(Work instructions)
Would you please return every line from the listing that contains the word "server"?

(Dataset excerpts)

────

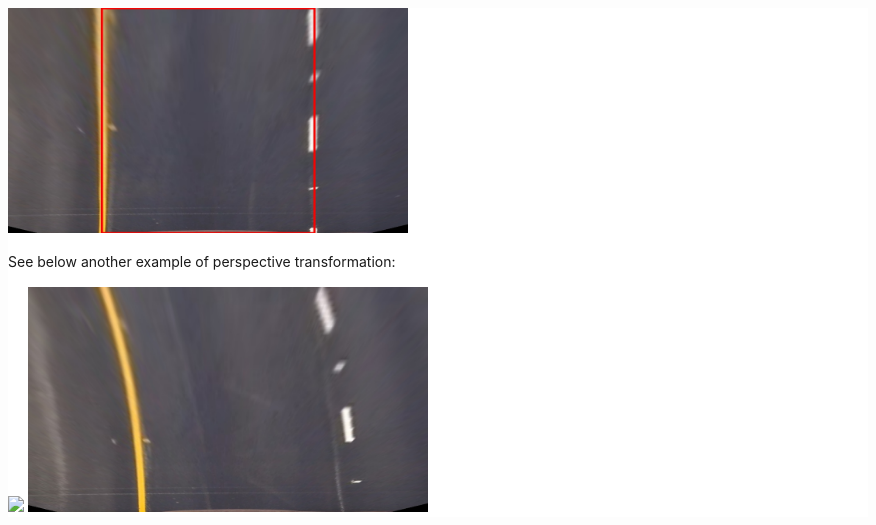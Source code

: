 <img src="output_images/straight_lines1_top_down.jpg" width="400">

See below another example of perspective transformation:

<img src="test_images/test2.jpg" width="400">
<img src="output_images/test2_top_down.jpg" width="400">
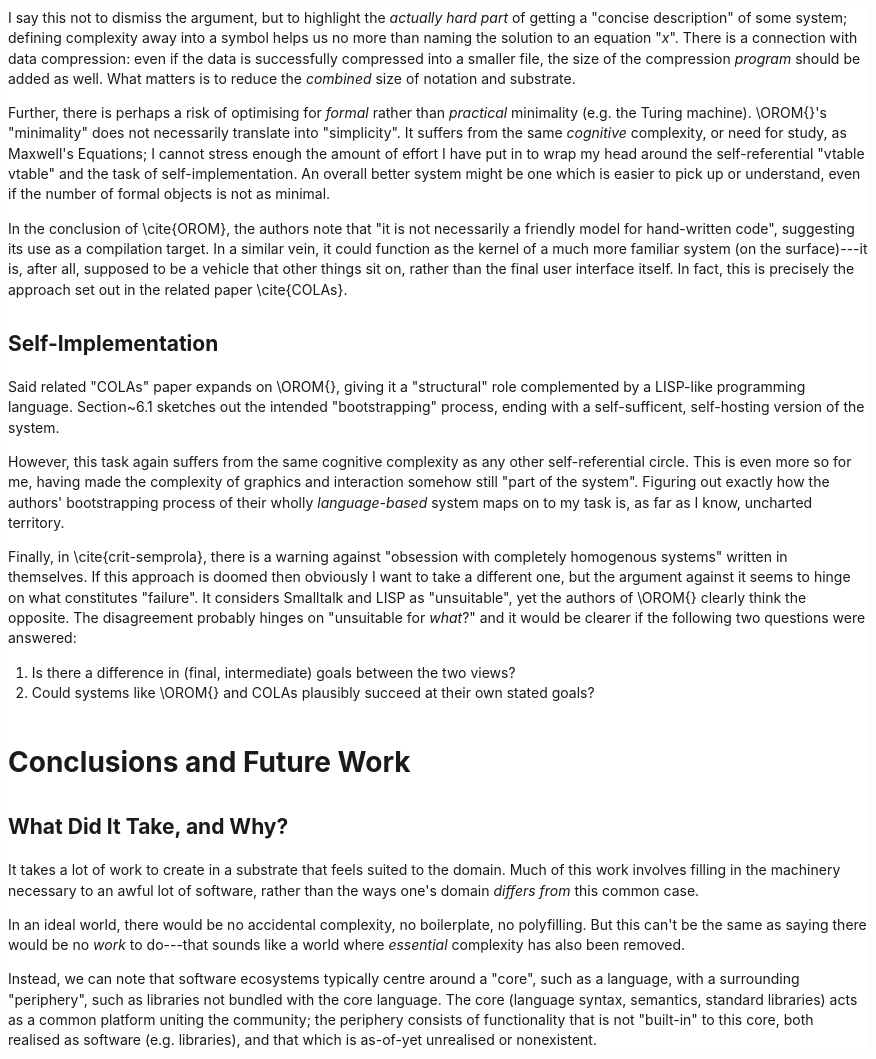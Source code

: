 I say this not to dismiss the argument, but to highlight the *actually hard part* of getting a "concise description" of some system; defining complexity away into a symbol helps us no more than naming the solution to an equation "$x$". There is a connection with data compression: even if the data is successfully compressed into a smaller file, the size of the compression *program* should be added as well. What matters is to reduce the *combined* size of notation and substrate.

Further, there is perhaps a risk of optimising for *formal* rather than *practical* minimality (e.g. the Turing machine). \OROM{}'s "minimality" does not necessarily translate into "simplicity". It suffers from the same *cognitive* complexity, or need for study, as Maxwell's Equations; I cannot stress enough the amount of effort I have put in to wrap my head around the self-referential "vtable vtable" and the task of self-implementation. An overall better system might be one which is easier to pick up or understand, even if the number of formal objects is not as minimal.

In the conclusion of \cite{OROM}, the authors note that "it is not necessarily a friendly model for hand-written code", suggesting its use as a compilation target. In a similar vein, it could function as the kernel of a much more familiar system (on the surface)---it is, after all, supposed to be a vehicle that other things sit on, rather than the final user interface itself. In fact, this is precisely the approach set out in the related paper \cite{COLAs}.

## Self-Implementation
Said related "COLAs" paper expands on \OROM{}, giving it a "structural" role complemented by a LISP-like programming language. Section~6.1 sketches out the intended "bootstrapping" process, ending with a self-sufficent, self-hosting version of the system.

However, this task again suffers from the same cognitive complexity as any other self-referential circle. This is even more so for me, having made the complexity of graphics and interaction somehow still "part of the system". Figuring out exactly how the authors' bootstrapping process of their wholly *language-based* system maps on to my task is, as far as I know, uncharted territory.

Finally, in \cite{crit-semprola}, there is a warning against "obsession with completely homogenous systems" written in themselves. If this approach is doomed then obviously I want to take a different one, but the argument against it seems to hinge on what constitutes "failure". It considers Smalltalk and LISP as "unsuitable", yet the authors of \OROM{} clearly think the opposite. The disagreement probably hinges on "unsuitable for *what*?" and it would be clearer if the following two questions were answered:

1. Is there a difference in (final, intermediate) goals between the two views?
2. Could systems like \OROM{} and COLAs plausibly succeed at their own stated goals?

# Conclusions and Future Work
## What Did It Take, and Why?
It takes a lot of work to create in a substrate that feels suited to the domain. Much of this work involves filling in the machinery necessary to an awful lot of software, rather than the ways one's domain *differs from* this common case.

In an ideal world, there would be no accidental complexity, no boilerplate, no polyfilling. But this can't be the same as saying there would be no *work* to do---that sounds like a world where *essential* complexity has also been removed.

Instead, we can note that software ecosystems typically centre around a "core", such as a language, with a surrounding "periphery", such as libraries not bundled with the core language. The core (language syntax, semantics, standard libraries) acts as a common platform uniting the community; the periphery consists of functionality that is not "built-in" to this core, both realised as software (e.g. libraries), and that which is as-of-yet unrealised or nonexistent.
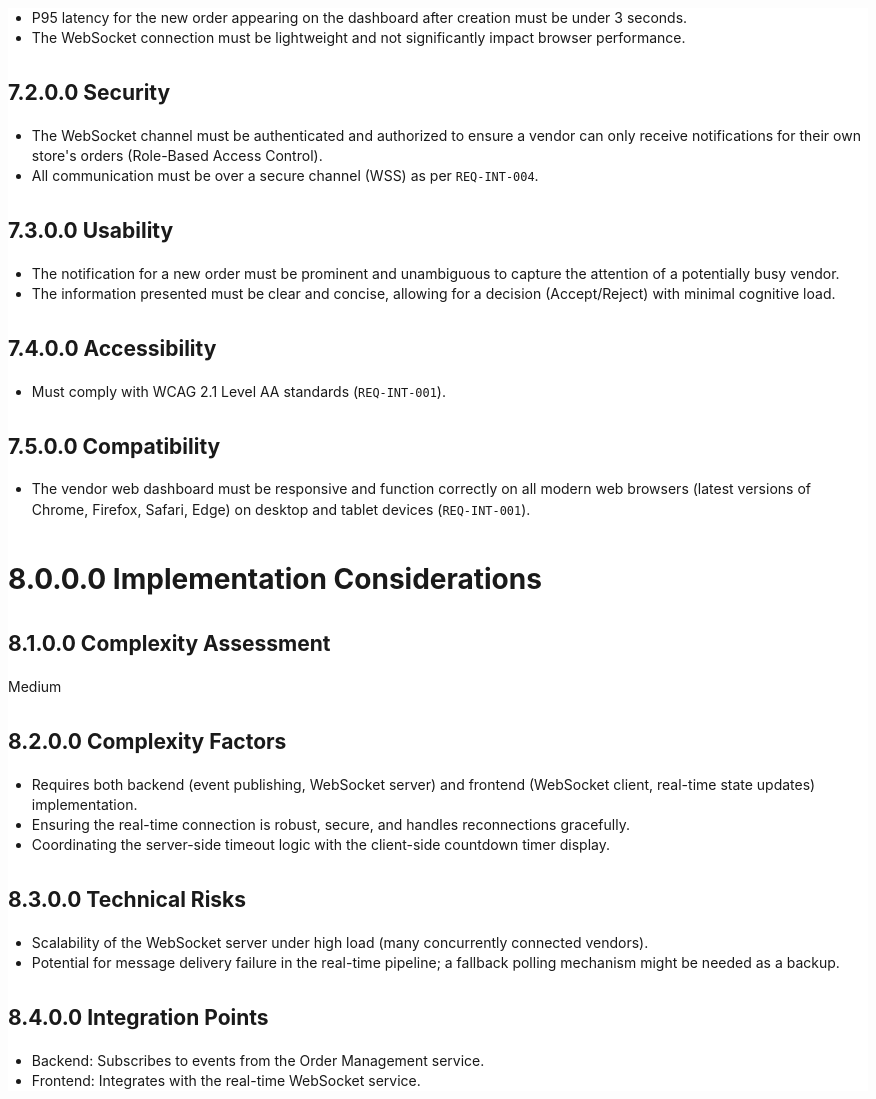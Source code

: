 - P95 latency for the new order appearing on the dashboard after creation must be under 3 seconds.
- The WebSocket connection must be lightweight and not significantly impact browser performance.

## 7.2.0.0 Security

- The WebSocket channel must be authenticated and authorized to ensure a vendor can only receive notifications for their own store's orders (Role-Based Access Control).
- All communication must be over a secure channel (WSS) as per `REQ-INT-004`.

## 7.3.0.0 Usability

- The notification for a new order must be prominent and unambiguous to capture the attention of a potentially busy vendor.
- The information presented must be clear and concise, allowing for a decision (Accept/Reject) with minimal cognitive load.

## 7.4.0.0 Accessibility

- Must comply with WCAG 2.1 Level AA standards (`REQ-INT-001`).

## 7.5.0.0 Compatibility

- The vendor web dashboard must be responsive and function correctly on all modern web browsers (latest versions of Chrome, Firefox, Safari, Edge) on desktop and tablet devices (`REQ-INT-001`).

# 8.0.0.0 Implementation Considerations

## 8.1.0.0 Complexity Assessment

Medium

## 8.2.0.0 Complexity Factors

- Requires both backend (event publishing, WebSocket server) and frontend (WebSocket client, real-time state updates) implementation.
- Ensuring the real-time connection is robust, secure, and handles reconnections gracefully.
- Coordinating the server-side timeout logic with the client-side countdown timer display.

## 8.3.0.0 Technical Risks

- Scalability of the WebSocket server under high load (many concurrently connected vendors).
- Potential for message delivery failure in the real-time pipeline; a fallback polling mechanism might be needed as a backup.

## 8.4.0.0 Integration Points

- Backend: Subscribes to events from the Order Management service.
- Frontend: Integrates with the real-time WebSocket service.
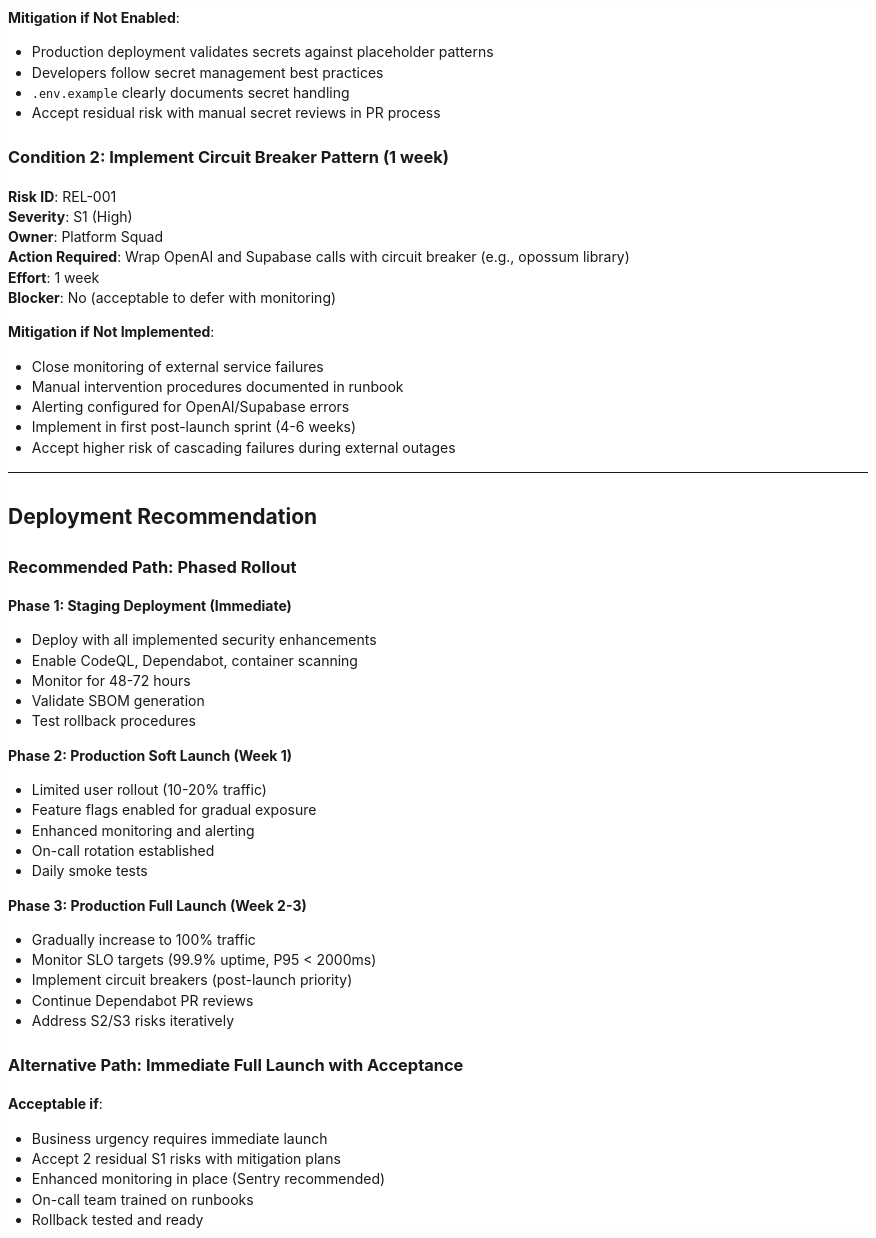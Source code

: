 **Mitigation if Not Enabled**:
- Production deployment validates secrets against placeholder patterns
- Developers follow secret management best practices
- `.env.example` clearly documents secret handling
- Accept residual risk with manual secret reviews in PR process

### Condition 2: Implement Circuit Breaker Pattern (1 week)

**Risk ID**: REL-001  
**Severity**: S1 (High)  
**Owner**: Platform Squad  
**Action Required**: Wrap OpenAI and Supabase calls with circuit breaker (e.g., opossum library)  
**Effort**: 1 week  
**Blocker**: No (acceptable to defer with monitoring)

**Mitigation if Not Implemented**:
- Close monitoring of external service failures
- Manual intervention procedures documented in runbook
- Alerting configured for OpenAI/Supabase errors
- Implement in first post-launch sprint (4-6 weeks)
- Accept higher risk of cascading failures during external outages

---

## Deployment Recommendation

### Recommended Path: Phased Rollout

**Phase 1: Staging Deployment (Immediate)**
- Deploy with all implemented security enhancements
- Enable CodeQL, Dependabot, container scanning
- Monitor for 48-72 hours
- Validate SBOM generation
- Test rollback procedures

**Phase 2: Production Soft Launch (Week 1)**
- Limited user rollout (10-20% traffic)
- Feature flags enabled for gradual exposure
- Enhanced monitoring and alerting
- On-call rotation established
- Daily smoke tests

**Phase 3: Production Full Launch (Week 2-3)**
- Gradually increase to 100% traffic
- Monitor SLO targets (99.9% uptime, P95 < 2000ms)
- Implement circuit breakers (post-launch priority)
- Continue Dependabot PR reviews
- Address S2/S3 risks iteratively

### Alternative Path: Immediate Full Launch with Acceptance

**Acceptable if**:
- Business urgency requires immediate launch
- Accept 2 residual S1 risks with mitigation plans
- Enhanced monitoring in place (Sentry recommended)
- On-call team trained on runbooks
- Rollback tested and ready
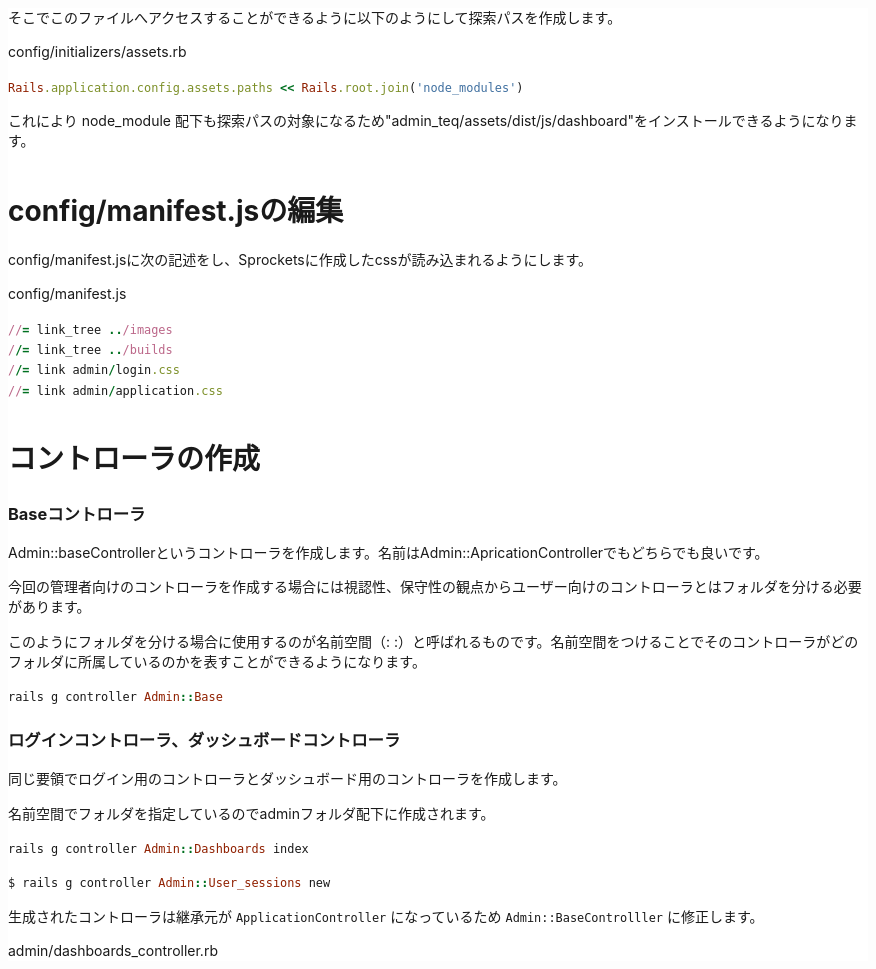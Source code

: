 そこでこのファイルへアクセスすることができるように以下のようにして探索パスを作成します。

config/initializers/assets.rb

```ruby
Rails.application.config.assets.paths << Rails.root.join('node_modules')
```

これにより node_module 配下も探索パスの対象になるため"admin_teq/assets/dist/js/dashboard"をインストールできるようになります。


# config/manifest.jsの編集


config/manifest.jsに次の記述をし、Sprocketsに作成したcssが読み込まれるようにします。

config/manifest.js

```ruby
//= link_tree ../images
//= link_tree ../builds
//= link admin/login.css
//= link admin/application.css
```

# コントローラの作成


### Baseコントローラ


Admin::baseControllerというコントローラを作成します。名前はAdmin::ApricationControllerでもどちらでも良いです。

今回の管理者向けのコントローラを作成する場合には視認性、保守性の観点からユーザー向けのコントローラとはフォルダを分ける必要があります。

このようにフォルダを分ける場合に使用するのが名前空間（: :）と呼ばれるものです。名前空間をつけることでそのコントローラがどのフォルダに所属しているのかを表すことができるようになります。

```ruby
rails g controller Admin::Base
```

### ログインコントローラ、ダッシュボードコントローラ


同じ要領でログイン用のコントローラとダッシュボード用のコントローラを作成します。

名前空間でフォルダを指定しているのでadminフォルダ配下に作成されます。

```ruby
rails g controller Admin::Dashboards index
```

```ruby
$ rails g controller Admin::User_sessions new
```

生成されたコントローラは継承元が `ApplicationController` になっているため `Admin::BaseControlller` に修正します。

admin/dashboards_controller.rb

────

(Response to the task)
- Requires both backend (event publishing, WebSocket server) and frontend (WebSocket client, real-time state updates) implementation.
- Coordinating the server-side timeout logic with the client-side countdown timer display.
- Scalability of the WebSocket server under high load (many concurrently connected vendors).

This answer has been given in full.